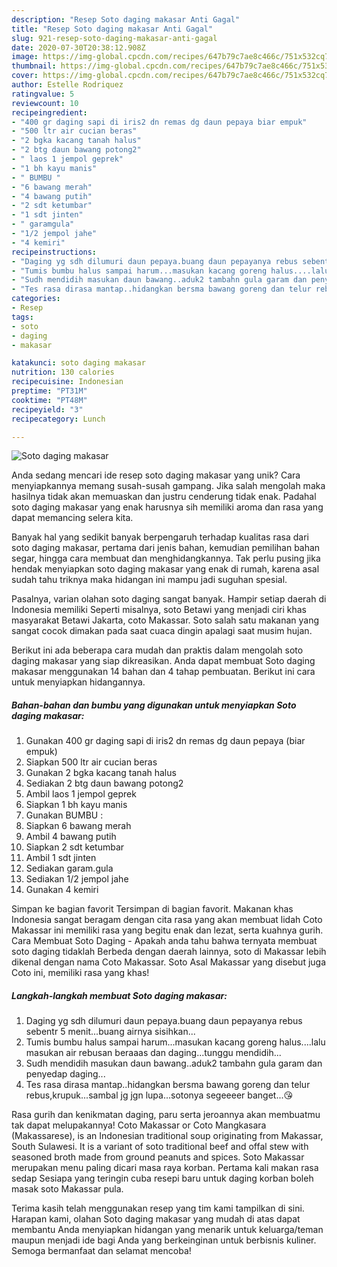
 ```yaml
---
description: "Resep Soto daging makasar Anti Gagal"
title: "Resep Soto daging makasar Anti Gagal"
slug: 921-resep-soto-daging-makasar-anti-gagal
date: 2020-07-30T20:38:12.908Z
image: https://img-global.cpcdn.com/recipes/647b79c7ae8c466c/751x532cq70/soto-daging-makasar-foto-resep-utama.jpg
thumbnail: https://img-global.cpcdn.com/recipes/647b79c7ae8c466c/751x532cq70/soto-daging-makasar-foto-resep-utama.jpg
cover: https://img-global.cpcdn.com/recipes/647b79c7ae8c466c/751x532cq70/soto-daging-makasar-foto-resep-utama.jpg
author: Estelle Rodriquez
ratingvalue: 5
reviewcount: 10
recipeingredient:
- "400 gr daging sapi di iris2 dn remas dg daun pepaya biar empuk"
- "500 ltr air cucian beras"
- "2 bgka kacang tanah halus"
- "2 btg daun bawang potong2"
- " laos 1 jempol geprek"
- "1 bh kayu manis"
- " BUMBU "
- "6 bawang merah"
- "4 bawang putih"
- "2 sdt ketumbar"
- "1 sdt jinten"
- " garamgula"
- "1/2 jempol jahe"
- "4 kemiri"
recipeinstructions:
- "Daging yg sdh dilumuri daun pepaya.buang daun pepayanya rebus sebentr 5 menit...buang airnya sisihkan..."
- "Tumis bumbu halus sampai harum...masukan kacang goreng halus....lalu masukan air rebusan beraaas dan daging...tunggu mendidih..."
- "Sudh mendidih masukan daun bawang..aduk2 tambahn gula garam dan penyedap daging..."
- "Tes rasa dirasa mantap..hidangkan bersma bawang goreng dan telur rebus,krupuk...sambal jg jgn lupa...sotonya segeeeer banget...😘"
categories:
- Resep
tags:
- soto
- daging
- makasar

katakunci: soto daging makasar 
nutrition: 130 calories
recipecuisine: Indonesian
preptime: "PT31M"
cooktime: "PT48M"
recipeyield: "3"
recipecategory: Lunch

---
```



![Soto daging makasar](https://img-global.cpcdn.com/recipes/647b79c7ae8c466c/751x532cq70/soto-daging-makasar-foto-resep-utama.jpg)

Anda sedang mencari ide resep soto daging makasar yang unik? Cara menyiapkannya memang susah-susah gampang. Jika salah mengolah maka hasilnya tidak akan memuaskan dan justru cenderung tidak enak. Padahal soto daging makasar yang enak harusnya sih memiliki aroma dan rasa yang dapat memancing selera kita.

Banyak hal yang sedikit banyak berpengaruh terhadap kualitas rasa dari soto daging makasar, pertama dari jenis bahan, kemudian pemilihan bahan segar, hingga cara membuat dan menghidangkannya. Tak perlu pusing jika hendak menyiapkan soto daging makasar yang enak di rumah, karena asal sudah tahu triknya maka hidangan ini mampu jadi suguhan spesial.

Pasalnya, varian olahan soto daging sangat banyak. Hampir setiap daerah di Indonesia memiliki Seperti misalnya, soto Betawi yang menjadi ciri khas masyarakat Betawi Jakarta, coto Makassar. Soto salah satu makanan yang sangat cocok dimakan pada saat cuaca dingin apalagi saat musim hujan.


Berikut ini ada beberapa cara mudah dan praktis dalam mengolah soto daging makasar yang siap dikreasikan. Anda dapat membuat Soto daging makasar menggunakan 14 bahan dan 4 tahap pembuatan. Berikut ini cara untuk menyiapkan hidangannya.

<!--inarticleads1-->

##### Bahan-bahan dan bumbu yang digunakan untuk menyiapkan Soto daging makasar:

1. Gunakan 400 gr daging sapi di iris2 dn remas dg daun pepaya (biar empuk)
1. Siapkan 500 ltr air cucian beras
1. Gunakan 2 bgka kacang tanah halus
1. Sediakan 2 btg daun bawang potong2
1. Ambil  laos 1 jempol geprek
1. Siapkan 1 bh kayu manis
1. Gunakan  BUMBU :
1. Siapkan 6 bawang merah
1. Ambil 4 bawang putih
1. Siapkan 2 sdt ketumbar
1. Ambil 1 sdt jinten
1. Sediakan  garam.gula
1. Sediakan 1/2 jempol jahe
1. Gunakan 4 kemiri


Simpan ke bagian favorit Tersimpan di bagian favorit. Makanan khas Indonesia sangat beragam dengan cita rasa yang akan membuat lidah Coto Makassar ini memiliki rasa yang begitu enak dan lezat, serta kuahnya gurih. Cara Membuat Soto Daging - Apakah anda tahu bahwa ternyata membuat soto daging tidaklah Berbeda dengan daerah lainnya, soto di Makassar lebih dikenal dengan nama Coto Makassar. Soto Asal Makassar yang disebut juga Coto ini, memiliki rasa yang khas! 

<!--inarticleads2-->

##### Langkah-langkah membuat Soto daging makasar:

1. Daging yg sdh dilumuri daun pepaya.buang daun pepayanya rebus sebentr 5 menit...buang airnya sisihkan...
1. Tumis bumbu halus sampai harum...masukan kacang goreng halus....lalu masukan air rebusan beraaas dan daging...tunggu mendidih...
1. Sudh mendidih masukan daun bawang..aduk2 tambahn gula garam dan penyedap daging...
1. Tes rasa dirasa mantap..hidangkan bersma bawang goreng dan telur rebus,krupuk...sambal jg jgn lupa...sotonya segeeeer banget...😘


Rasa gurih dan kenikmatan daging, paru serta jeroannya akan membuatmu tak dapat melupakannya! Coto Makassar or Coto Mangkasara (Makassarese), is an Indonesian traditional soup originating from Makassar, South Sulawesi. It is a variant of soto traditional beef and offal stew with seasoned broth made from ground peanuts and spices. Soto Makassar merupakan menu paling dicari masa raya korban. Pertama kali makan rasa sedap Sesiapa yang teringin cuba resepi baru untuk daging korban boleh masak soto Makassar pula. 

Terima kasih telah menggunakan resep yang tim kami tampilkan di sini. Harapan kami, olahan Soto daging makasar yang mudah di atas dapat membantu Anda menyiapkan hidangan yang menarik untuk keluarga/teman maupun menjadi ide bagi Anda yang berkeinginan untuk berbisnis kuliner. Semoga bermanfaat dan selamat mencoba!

######

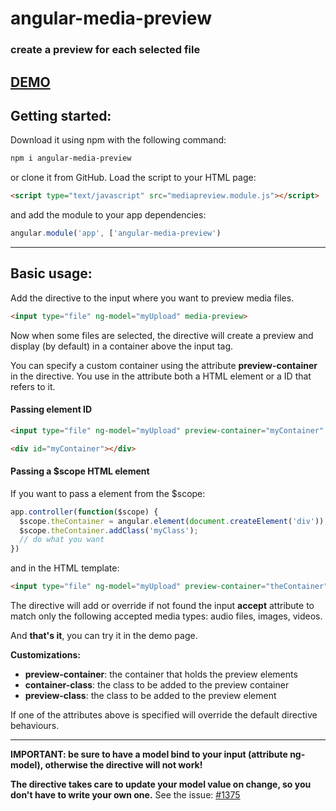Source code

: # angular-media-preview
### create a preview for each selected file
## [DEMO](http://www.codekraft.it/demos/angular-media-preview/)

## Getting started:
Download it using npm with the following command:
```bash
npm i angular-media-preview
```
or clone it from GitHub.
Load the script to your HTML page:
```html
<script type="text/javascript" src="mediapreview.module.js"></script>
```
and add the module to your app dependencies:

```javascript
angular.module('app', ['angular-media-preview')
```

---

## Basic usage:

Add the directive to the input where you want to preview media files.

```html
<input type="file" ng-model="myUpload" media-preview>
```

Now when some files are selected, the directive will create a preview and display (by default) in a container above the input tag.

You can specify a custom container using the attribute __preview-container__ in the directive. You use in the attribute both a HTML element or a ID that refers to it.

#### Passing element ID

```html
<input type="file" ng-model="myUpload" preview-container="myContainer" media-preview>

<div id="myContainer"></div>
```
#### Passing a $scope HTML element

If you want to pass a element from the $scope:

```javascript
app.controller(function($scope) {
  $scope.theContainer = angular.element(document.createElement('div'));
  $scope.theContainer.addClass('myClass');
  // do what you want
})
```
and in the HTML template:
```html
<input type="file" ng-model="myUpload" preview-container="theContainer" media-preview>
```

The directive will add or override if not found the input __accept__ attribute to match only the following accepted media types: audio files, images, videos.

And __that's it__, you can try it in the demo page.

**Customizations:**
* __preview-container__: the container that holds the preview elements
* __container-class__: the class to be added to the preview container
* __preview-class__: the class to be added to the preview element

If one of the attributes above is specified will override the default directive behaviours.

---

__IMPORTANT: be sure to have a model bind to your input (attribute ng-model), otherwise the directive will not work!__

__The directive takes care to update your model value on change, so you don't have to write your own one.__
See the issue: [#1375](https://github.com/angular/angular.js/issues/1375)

######

→ ABOUT THIS TASK
Filter the records above and copy every line that contains the word "page".

→ RESULT OF THE TASK
Load the script to your HTML page:
And __that's it__, you can try it in the demo page.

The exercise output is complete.